■ What you should do ■
Exactly the lines from the opening of the data through the line containing "<summary>__rmul__ — Multiply" should be reproduced, please, with nothing added.
********
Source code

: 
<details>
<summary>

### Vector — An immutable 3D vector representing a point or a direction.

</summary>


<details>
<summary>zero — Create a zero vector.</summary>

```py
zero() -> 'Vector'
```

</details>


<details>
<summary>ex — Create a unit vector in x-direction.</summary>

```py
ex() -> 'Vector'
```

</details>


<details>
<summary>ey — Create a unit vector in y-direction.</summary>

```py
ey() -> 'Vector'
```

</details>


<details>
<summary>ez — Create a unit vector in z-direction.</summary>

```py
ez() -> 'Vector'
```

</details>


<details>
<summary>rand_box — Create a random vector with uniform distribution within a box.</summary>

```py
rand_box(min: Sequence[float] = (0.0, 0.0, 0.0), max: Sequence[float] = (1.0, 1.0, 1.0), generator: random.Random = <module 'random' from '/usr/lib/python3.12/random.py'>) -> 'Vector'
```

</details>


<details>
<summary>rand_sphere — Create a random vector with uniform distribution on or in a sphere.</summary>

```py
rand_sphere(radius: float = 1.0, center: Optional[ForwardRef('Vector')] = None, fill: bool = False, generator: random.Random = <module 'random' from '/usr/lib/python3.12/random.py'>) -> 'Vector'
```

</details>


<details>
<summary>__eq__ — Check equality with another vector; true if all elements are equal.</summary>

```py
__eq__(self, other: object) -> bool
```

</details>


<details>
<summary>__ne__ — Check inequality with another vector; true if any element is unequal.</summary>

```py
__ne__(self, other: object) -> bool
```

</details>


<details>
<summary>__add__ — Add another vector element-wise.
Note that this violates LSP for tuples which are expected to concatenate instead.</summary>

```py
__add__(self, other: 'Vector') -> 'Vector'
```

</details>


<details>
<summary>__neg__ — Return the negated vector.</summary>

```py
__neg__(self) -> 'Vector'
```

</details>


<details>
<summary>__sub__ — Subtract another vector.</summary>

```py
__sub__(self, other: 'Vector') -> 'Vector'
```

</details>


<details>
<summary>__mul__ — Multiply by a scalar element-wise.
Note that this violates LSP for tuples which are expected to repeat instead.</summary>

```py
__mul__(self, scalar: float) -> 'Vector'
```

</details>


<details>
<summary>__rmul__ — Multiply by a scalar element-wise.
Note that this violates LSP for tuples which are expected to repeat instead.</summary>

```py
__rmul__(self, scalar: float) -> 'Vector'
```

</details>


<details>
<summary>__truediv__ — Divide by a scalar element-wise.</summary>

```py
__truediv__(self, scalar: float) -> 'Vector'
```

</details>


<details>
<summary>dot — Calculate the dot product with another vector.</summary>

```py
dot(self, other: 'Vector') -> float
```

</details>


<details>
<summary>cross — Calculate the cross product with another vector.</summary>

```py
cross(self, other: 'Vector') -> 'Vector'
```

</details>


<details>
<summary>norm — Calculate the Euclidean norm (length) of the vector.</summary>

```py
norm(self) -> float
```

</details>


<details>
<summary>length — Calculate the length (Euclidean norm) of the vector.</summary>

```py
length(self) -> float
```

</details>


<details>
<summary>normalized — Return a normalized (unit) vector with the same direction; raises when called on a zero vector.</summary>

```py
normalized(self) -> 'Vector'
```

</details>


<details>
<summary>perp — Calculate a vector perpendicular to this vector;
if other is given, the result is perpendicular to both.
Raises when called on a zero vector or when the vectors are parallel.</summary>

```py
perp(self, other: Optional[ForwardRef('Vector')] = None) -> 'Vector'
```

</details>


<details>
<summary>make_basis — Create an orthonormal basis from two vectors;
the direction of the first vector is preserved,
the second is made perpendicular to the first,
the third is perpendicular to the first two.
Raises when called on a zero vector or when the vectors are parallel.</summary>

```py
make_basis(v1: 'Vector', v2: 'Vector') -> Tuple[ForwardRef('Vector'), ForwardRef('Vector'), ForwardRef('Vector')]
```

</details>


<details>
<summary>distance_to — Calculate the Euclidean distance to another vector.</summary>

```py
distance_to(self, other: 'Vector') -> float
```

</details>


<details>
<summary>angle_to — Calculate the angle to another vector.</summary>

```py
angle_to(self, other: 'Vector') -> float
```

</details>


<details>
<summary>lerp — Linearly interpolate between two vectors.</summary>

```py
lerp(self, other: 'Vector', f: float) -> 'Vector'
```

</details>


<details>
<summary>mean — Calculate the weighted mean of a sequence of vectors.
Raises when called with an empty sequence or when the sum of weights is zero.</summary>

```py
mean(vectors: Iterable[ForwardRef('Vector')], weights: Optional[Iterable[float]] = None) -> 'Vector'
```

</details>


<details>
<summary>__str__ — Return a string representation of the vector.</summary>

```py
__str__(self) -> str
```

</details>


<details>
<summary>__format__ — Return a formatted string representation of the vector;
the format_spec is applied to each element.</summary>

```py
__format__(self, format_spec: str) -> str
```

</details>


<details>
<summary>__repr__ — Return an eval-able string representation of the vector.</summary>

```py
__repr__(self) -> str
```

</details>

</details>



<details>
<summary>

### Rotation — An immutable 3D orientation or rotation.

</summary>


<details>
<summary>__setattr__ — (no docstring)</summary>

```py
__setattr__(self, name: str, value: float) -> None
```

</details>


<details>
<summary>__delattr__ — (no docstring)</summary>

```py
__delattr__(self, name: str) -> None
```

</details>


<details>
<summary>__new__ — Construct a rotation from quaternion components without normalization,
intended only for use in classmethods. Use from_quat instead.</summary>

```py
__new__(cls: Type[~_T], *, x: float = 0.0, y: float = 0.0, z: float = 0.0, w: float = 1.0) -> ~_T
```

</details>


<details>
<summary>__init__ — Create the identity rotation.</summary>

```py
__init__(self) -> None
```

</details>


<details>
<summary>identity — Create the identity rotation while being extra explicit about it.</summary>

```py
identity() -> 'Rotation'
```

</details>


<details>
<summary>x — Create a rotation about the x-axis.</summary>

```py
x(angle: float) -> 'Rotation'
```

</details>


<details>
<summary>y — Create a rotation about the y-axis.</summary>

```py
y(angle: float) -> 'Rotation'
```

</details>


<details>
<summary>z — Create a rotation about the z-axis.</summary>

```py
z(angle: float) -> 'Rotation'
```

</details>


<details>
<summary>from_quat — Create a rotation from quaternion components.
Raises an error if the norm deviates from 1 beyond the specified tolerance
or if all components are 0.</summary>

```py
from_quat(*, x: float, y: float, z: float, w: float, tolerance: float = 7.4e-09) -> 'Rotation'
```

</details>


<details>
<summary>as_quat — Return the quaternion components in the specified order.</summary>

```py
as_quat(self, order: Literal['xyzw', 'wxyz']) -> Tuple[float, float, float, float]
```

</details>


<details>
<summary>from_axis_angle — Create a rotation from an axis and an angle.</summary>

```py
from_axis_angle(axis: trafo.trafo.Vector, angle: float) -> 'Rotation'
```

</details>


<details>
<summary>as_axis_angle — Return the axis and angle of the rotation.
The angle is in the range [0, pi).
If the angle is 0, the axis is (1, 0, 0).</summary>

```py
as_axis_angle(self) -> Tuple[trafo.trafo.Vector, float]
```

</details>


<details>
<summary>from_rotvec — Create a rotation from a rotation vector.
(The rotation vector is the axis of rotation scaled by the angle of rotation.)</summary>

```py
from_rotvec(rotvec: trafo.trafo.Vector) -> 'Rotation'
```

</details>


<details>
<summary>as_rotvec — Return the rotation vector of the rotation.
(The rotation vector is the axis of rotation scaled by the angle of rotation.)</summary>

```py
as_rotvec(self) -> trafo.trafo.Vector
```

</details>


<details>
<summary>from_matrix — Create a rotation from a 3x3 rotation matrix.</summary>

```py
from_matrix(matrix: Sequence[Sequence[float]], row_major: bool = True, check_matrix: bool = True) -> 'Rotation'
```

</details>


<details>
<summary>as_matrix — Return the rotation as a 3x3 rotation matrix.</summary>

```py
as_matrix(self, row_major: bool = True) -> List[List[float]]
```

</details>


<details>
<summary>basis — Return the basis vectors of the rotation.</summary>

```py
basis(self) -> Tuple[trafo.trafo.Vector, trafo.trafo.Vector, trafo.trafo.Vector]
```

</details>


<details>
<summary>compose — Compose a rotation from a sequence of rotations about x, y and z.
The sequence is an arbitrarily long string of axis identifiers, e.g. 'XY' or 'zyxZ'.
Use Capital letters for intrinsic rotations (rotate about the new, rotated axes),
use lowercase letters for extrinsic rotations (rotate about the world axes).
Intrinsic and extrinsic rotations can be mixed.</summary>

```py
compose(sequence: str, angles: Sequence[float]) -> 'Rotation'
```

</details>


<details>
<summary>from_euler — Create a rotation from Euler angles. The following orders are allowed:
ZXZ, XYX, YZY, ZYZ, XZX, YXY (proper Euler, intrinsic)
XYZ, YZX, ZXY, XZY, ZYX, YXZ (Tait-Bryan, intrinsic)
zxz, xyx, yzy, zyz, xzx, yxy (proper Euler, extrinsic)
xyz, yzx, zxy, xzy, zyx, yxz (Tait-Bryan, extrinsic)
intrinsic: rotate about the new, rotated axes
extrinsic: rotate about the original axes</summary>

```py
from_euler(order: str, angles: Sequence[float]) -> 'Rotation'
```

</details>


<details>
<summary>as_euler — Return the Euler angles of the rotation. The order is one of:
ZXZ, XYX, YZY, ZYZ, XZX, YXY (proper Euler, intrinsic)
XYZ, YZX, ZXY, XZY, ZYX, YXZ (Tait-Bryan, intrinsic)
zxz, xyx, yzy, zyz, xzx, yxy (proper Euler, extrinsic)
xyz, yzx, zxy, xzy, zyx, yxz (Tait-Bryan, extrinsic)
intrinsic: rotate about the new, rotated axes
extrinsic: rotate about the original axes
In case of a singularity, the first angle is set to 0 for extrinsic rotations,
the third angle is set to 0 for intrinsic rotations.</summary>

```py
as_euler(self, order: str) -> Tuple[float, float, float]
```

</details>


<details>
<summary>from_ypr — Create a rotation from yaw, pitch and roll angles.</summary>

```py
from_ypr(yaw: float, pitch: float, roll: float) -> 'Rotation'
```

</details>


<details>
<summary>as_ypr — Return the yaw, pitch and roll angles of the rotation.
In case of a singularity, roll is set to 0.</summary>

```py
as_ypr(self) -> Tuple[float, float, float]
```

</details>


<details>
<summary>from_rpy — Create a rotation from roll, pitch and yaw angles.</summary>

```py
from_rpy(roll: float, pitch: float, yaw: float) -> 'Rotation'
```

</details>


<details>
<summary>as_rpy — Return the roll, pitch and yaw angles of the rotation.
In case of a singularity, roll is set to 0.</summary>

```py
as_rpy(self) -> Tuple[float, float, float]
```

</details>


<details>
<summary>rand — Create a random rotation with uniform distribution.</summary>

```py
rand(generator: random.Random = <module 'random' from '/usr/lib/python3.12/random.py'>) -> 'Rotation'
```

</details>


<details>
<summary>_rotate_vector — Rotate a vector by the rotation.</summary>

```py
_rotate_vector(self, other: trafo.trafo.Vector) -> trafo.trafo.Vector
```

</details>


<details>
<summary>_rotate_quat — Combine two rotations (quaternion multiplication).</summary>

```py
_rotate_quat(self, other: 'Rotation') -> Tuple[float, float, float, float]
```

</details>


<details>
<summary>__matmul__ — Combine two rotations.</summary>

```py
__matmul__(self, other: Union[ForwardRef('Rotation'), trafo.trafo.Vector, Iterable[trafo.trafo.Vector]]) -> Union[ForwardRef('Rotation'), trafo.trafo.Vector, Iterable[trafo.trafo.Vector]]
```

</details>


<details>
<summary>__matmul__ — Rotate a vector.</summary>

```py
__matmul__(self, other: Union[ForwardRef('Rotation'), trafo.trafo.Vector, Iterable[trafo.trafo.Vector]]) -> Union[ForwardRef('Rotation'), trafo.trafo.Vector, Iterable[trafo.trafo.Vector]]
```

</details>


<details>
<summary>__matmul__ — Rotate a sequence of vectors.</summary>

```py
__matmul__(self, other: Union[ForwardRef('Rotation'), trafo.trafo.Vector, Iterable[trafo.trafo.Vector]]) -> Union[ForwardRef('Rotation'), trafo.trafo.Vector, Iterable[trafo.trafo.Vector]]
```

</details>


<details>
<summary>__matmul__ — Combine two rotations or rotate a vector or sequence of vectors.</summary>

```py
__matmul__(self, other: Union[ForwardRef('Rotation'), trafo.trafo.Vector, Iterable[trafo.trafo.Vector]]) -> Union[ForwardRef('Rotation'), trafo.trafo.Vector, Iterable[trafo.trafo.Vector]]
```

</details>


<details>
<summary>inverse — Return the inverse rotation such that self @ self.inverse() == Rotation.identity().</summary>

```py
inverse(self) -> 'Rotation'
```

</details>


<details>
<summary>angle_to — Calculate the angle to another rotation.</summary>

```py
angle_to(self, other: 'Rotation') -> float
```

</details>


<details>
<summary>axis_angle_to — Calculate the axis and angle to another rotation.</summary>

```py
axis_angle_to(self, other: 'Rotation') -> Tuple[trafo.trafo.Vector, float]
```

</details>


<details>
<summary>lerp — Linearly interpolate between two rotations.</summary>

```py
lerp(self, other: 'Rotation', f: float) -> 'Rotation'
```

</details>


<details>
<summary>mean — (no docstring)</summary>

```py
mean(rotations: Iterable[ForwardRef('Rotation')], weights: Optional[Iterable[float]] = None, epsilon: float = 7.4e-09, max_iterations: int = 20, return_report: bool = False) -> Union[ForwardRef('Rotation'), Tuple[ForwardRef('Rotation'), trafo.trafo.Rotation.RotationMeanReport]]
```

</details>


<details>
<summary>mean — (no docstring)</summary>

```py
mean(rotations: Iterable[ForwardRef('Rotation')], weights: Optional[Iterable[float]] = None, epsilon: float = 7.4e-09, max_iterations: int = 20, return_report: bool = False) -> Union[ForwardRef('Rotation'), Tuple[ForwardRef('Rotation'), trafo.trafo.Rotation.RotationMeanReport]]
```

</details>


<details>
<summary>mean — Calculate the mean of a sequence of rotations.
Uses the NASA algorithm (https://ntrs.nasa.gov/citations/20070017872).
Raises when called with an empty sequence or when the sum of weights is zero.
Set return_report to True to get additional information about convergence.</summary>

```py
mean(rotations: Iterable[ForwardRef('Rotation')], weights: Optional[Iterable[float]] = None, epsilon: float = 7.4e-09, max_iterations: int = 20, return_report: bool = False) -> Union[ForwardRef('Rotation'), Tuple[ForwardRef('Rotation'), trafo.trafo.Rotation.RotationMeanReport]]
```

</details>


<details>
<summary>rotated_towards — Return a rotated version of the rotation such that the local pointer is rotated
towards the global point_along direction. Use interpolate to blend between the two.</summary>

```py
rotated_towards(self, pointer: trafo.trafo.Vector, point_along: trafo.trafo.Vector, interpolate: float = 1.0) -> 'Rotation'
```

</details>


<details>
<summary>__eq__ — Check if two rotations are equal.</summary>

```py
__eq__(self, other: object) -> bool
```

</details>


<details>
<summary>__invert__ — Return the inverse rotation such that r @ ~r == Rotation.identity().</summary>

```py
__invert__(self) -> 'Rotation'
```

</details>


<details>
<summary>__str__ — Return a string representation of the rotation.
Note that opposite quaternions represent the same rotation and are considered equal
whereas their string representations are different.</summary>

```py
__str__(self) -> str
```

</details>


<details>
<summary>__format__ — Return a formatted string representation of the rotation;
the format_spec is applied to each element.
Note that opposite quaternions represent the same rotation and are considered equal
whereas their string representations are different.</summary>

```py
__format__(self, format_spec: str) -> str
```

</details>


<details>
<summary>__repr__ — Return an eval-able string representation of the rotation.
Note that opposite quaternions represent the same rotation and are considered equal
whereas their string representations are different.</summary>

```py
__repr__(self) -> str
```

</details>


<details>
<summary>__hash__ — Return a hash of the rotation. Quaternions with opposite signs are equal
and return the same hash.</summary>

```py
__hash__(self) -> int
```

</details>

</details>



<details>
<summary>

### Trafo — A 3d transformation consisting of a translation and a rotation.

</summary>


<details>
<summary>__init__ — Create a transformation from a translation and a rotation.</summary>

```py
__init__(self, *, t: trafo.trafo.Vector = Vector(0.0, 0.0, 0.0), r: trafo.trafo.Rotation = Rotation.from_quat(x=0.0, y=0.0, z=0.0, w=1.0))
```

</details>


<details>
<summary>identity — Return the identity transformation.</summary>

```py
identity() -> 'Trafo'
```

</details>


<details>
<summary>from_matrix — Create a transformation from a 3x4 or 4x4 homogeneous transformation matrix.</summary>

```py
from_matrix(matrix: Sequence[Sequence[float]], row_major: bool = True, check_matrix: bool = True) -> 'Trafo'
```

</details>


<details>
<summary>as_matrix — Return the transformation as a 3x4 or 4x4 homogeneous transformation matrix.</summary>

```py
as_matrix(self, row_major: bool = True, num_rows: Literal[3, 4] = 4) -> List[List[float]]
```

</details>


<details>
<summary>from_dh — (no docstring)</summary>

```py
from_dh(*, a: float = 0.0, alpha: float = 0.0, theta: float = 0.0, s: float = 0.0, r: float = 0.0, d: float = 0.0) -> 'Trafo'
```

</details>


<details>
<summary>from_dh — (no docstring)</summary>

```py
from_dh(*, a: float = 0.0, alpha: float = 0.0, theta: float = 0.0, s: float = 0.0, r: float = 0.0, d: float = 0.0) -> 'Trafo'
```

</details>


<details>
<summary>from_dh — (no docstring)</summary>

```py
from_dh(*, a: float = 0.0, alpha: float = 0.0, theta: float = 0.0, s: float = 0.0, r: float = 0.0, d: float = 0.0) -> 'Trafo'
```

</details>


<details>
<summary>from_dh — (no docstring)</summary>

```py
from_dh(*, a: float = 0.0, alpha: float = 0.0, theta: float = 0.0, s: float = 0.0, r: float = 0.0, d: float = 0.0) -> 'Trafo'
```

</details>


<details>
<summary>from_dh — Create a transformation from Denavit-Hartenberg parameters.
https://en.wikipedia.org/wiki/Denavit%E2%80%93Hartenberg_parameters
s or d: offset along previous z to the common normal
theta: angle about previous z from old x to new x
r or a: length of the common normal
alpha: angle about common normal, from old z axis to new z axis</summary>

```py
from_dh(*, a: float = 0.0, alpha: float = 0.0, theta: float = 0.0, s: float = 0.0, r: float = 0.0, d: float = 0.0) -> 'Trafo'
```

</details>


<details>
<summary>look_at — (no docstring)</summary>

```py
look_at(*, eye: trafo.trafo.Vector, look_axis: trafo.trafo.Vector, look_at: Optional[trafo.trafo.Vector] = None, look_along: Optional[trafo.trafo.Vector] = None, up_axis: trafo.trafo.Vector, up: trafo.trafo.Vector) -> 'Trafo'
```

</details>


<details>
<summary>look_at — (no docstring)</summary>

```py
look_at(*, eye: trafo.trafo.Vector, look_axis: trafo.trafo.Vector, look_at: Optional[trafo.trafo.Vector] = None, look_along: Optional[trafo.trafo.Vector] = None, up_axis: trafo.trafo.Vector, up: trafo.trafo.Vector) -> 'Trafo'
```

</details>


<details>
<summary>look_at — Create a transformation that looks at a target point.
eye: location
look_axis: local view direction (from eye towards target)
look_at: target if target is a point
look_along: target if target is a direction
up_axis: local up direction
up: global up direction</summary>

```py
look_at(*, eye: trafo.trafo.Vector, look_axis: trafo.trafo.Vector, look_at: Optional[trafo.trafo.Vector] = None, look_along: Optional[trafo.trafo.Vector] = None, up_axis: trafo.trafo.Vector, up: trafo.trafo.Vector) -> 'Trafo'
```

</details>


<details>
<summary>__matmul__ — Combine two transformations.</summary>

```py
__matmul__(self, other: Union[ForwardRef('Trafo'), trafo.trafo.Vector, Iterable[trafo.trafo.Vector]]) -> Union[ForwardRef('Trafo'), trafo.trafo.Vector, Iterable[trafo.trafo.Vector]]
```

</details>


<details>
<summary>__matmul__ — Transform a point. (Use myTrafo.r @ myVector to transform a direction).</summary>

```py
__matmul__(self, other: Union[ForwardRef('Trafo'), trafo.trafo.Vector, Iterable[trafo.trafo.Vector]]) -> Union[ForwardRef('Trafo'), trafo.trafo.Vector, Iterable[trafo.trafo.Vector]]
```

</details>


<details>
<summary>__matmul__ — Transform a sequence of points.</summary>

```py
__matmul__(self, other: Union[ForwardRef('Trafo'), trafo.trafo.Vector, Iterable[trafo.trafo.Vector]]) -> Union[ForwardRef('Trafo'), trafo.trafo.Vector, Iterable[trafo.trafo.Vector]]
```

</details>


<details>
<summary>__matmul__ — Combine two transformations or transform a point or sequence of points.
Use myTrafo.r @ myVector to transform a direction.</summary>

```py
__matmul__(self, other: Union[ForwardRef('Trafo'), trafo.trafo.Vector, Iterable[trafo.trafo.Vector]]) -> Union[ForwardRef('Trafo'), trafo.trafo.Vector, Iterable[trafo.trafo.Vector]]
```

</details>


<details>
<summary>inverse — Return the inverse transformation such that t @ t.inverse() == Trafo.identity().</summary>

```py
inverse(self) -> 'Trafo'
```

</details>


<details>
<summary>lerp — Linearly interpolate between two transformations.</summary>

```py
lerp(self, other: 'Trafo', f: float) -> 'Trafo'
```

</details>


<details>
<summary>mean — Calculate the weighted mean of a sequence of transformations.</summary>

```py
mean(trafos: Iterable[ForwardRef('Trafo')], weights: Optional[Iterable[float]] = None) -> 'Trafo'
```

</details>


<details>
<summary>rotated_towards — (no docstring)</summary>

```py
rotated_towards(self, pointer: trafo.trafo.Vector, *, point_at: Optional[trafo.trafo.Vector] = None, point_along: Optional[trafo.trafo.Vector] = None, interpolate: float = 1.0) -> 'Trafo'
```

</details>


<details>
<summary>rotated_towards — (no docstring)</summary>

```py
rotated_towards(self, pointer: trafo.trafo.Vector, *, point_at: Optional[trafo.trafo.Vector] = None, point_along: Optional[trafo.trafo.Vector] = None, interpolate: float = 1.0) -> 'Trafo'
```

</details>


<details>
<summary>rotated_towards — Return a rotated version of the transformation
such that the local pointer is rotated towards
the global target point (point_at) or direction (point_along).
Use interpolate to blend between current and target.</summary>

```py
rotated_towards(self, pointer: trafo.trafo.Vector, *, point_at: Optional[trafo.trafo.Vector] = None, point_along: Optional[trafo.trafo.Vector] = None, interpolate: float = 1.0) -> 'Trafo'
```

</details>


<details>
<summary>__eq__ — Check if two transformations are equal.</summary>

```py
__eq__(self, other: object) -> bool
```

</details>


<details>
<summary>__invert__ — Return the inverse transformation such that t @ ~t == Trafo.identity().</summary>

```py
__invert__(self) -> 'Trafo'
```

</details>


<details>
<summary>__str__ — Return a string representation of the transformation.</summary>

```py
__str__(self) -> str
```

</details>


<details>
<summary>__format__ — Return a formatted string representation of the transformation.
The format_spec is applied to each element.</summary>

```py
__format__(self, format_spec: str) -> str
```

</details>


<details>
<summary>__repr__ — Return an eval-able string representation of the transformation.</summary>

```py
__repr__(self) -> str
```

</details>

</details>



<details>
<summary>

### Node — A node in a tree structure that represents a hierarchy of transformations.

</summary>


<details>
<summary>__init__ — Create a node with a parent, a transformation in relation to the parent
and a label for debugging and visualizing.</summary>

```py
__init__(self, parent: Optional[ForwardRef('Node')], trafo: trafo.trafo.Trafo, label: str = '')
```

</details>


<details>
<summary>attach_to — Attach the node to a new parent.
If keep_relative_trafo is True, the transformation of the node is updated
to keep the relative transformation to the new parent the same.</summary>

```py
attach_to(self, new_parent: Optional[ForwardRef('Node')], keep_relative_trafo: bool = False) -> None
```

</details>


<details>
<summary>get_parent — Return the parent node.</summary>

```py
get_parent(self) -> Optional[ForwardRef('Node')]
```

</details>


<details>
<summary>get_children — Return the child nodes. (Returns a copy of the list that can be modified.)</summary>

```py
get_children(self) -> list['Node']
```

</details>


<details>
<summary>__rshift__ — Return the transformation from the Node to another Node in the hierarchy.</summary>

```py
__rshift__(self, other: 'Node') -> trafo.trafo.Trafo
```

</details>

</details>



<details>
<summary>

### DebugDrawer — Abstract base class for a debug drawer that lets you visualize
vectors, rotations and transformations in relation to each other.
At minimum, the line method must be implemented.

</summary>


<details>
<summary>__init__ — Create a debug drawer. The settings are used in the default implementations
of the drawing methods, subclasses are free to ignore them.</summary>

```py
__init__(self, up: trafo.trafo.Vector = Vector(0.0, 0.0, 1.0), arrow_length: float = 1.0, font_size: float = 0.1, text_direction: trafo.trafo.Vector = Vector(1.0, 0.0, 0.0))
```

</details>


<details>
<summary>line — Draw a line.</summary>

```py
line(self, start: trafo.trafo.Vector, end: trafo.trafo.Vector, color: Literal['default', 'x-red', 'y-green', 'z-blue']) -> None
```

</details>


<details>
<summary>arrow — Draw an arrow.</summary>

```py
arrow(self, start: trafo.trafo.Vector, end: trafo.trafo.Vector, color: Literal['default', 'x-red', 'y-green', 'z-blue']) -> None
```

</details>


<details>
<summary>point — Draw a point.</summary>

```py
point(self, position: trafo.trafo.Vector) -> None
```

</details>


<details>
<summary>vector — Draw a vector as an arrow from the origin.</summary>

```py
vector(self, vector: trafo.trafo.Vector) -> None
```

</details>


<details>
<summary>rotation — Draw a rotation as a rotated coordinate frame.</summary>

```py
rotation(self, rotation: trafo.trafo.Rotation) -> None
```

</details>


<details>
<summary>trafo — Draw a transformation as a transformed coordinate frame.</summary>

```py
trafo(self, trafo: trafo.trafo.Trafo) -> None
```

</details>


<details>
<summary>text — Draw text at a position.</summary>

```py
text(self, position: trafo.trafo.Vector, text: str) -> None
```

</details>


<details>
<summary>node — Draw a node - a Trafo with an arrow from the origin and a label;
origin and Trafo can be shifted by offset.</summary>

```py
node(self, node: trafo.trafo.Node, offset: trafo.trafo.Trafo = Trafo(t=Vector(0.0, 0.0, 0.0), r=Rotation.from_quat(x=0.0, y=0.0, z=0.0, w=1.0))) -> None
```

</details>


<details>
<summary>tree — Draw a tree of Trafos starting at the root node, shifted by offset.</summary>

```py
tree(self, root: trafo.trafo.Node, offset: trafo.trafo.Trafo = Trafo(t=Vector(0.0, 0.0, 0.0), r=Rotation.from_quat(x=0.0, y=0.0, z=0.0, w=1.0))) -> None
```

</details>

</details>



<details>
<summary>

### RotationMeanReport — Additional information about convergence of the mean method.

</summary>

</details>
********
■ Answer to the problem ■
Source code

: 
<details>
<summary>

### Vector — An immutable 3D vector representing a point or a direction.

</summary>


<details>
<summary>zero — Create a zero vector.</summary>

```py
zero() -> 'Vector'
```

</details>


<details>
<summary>ex — Create a unit vector in x-direction.</summary>

```py
ex() -> 'Vector'
```

</details>


<details>
<summary>ey — Create a unit vector in y-direction.</summary>

```py
ey() -> 'Vector'
```

</details>


<details>
<summary>ez — Create a unit vector in z-direction.</summary>

```py
ez() -> 'Vector'
```

</details>


<details>
<summary>rand_box — Create a random vector with uniform distribution within a box.</summary>

```py
rand_box(min: Sequence[float] = (0.0, 0.0, 0.0), max: Sequence[float] = (1.0, 1.0, 1.0), generator: random.Random = <module 'random' from '/usr/lib/python3.12/random.py'>) -> 'Vector'
```

</details>


<details>
<summary>rand_sphere — Create a random vector with uniform distribution on or in a sphere.</summary>

```py
rand_sphere(radius: float = 1.0, center: Optional[ForwardRef('Vector')] = None, fill: bool = False, generator: random.Random = <module 'random' from '/usr/lib/python3.12/random.py'>) -> 'Vector'
```

</details>


<details>
<summary>__eq__ — Check equality with another vector; true if all elements are equal.</summary>

```py
__eq__(self, other: object) -> bool
```

</details>


<details>
<summary>__ne__ — Check inequality with another vector; true if any element is unequal.</summary>

```py
__ne__(self, other: object) -> bool
```

</details>


<details>
<summary>__add__ — Add another vector element-wise.
Note that this violates LSP for tuples which are expected to concatenate instead.</summary>

```py
__add__(self, other: 'Vector') -> 'Vector'
```

</details>


<details>
<summary>__neg__ — Return the negated vector.</summary>

```py
__neg__(self) -> 'Vector'
```

</details>


<details>
<summary>__sub__ — Subtract another vector.</summary>

```py
__sub__(self, other: 'Vector') -> 'Vector'
```

</details>


<details>
<summary>__mul__ — Multiply by a scalar element-wise.
Note that this violates LSP for tuples which are expected to repeat instead.</summary>

```py
__mul__(self, scalar: float) -> 'Vector'
```

</details>


<details>
<summary>__rmul__ — Multiply by a scalar element-wise.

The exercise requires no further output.